Friday, August 26, 2022

Joy and Hope, Mourning and Anguish

I imagine most of our readers have already seen at least one particular section of the interview which the actor Shia LaBoeuf gave yesterday to His Excellency Bishop Robert Barron. But if you have only seen or read the part in which he talks about the role the traditional Latin Mass played in his recent conversion, and his appreciation of it, I would very strongly urge you to listen to the whole thing, which is incredibly moving and interesting.
Mr LaBoeuf’s exposure to the Latin Mass came from playing St Padre Pio in an upcoming movie, and the preparations which he made for that role, including living for a time in a Capuchin friary. Of course, he had to learn more than a little about the Mass, and indeed, at least in part how to celebrate it, since it was the very center of the Saint’s life. The discussion of this leads to this exchange, which will deservedly be quoted rather a lot in the future.
Shia: “Latin mass affects me deeply. Deeply.”
Bishop Barron: “How come?”
Shia: “Because it feels like they’re not selling me a car. ... When somebody’s selling me on something, it kills my aptitude for it, and my suspension of disbelief, and my yearnings to root for it. There’s an immediate rebellion in me.”
This is a great observation, and he makes some others in a similar vein which are certainly worth paying attention to. But he also discusses several other experiences which he had on his journey into the Faith, from a life which he himself describes more than once as “depraved” and “on fire” (not in the good sense in which Bishop Barron uses it), experiences which are not immediately connected to the liturgy. For example, at one point, a friar told him to just go to a chapel and be silent for a while, which almost directly led him to begin repairing his difficult relationship with his mother. He also talks about some of what he learned from reading spiritual classics like St Augustine’s Confessions, and his visit to San Giovanni Rotondo, where he met some friars who knew St Pio when they were boys.
In these days of so much bad news in the Church, we should all have cause to rejoice, not just over the return of a lost sheep, although that is cause enough, for us and for the angels in heaven, but also for the reminder that despite everything, the conduits of God’s grace are still flowing. At the same time, for those of us who love the traditional liturgy, it gives us good reason to hope that God will not permit the loss of this spiritual treasure, by which He has made so very many Saints, and converted so very many sinners, and continues to do so. The eclipse which it is now suffering is, like most eclipses, partial, and like all eclipses, temporary.

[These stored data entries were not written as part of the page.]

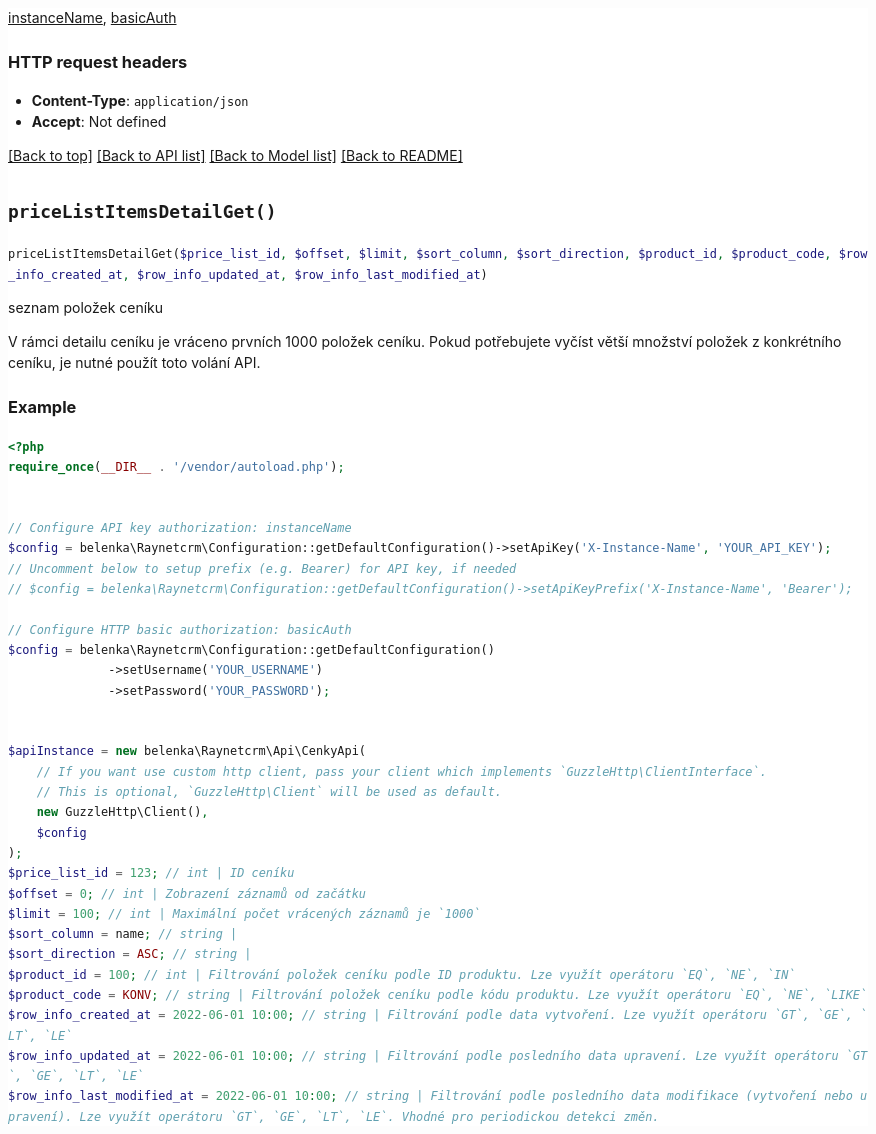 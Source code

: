 [instanceName](../../README.md#instanceName), [basicAuth](../../README.md#basicAuth)

### HTTP request headers

- **Content-Type**: `application/json`
- **Accept**: Not defined

[[Back to top]](#) [[Back to API list]](../../README.md#endpoints)
[[Back to Model list]](../../README.md#models)
[[Back to README]](../../README.md)

## `priceListItemsDetailGet()`

```php
priceListItemsDetailGet($price_list_id, $offset, $limit, $sort_column, $sort_direction, $product_id, $product_code, $row_info_created_at, $row_info_updated_at, $row_info_last_modified_at)
```

seznam položek ceníku

V rámci detailu ceníku je vráceno prvních 1000 položek ceníku. Pokud potřebujete vyčíst větší množství položek z konkrétního ceníku, je nutné použít toto volání API.

### Example

```php
<?php
require_once(__DIR__ . '/vendor/autoload.php');


// Configure API key authorization: instanceName
$config = belenka\Raynetcrm\Configuration::getDefaultConfiguration()->setApiKey('X-Instance-Name', 'YOUR_API_KEY');
// Uncomment below to setup prefix (e.g. Bearer) for API key, if needed
// $config = belenka\Raynetcrm\Configuration::getDefaultConfiguration()->setApiKeyPrefix('X-Instance-Name', 'Bearer');

// Configure HTTP basic authorization: basicAuth
$config = belenka\Raynetcrm\Configuration::getDefaultConfiguration()
              ->setUsername('YOUR_USERNAME')
              ->setPassword('YOUR_PASSWORD');


$apiInstance = new belenka\Raynetcrm\Api\CenkyApi(
    // If you want use custom http client, pass your client which implements `GuzzleHttp\ClientInterface`.
    // This is optional, `GuzzleHttp\Client` will be used as default.
    new GuzzleHttp\Client(),
    $config
);
$price_list_id = 123; // int | ID ceníku
$offset = 0; // int | Zobrazení záznamů od začátku
$limit = 100; // int | Maximální počet vrácených záznamů je `1000`
$sort_column = name; // string | 
$sort_direction = ASC; // string | 
$product_id = 100; // int | Filtrování položek ceníku podle ID produktu. Lze využít operátoru `EQ`, `NE`, `IN`
$product_code = KONV; // string | Filtrování položek ceníku podle kódu produktu. Lze využít operátoru `EQ`, `NE`, `LIKE`
$row_info_created_at = 2022-06-01 10:00; // string | Filtrování podle data vytvoření. Lze využít operátoru `GT`, `GE`, `LT`, `LE`
$row_info_updated_at = 2022-06-01 10:00; // string | Filtrování podle posledního data upravení. Lze využít operátoru `GT`, `GE`, `LT`, `LE`
$row_info_last_modified_at = 2022-06-01 10:00; // string | Filtrování podle posledního data modifikace (vytvoření nebo upravení). Lze využít operátoru `GT`, `GE`, `LT`, `LE`. Vhodné pro periodickou detekci změn.
```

I make bold to suggest to our readers that they also offer some prayers for Mr LaBoeuf, that the fruits of God’s grace continue to grow and flourish in his life, and that he continue to bear witness to that grace as eloquently and passionately as he does in the interview.
By the way, on a purely visual level, this seems like a great casting choice. (Pictures courtesy of the omnipresent Arrys Ortañez.)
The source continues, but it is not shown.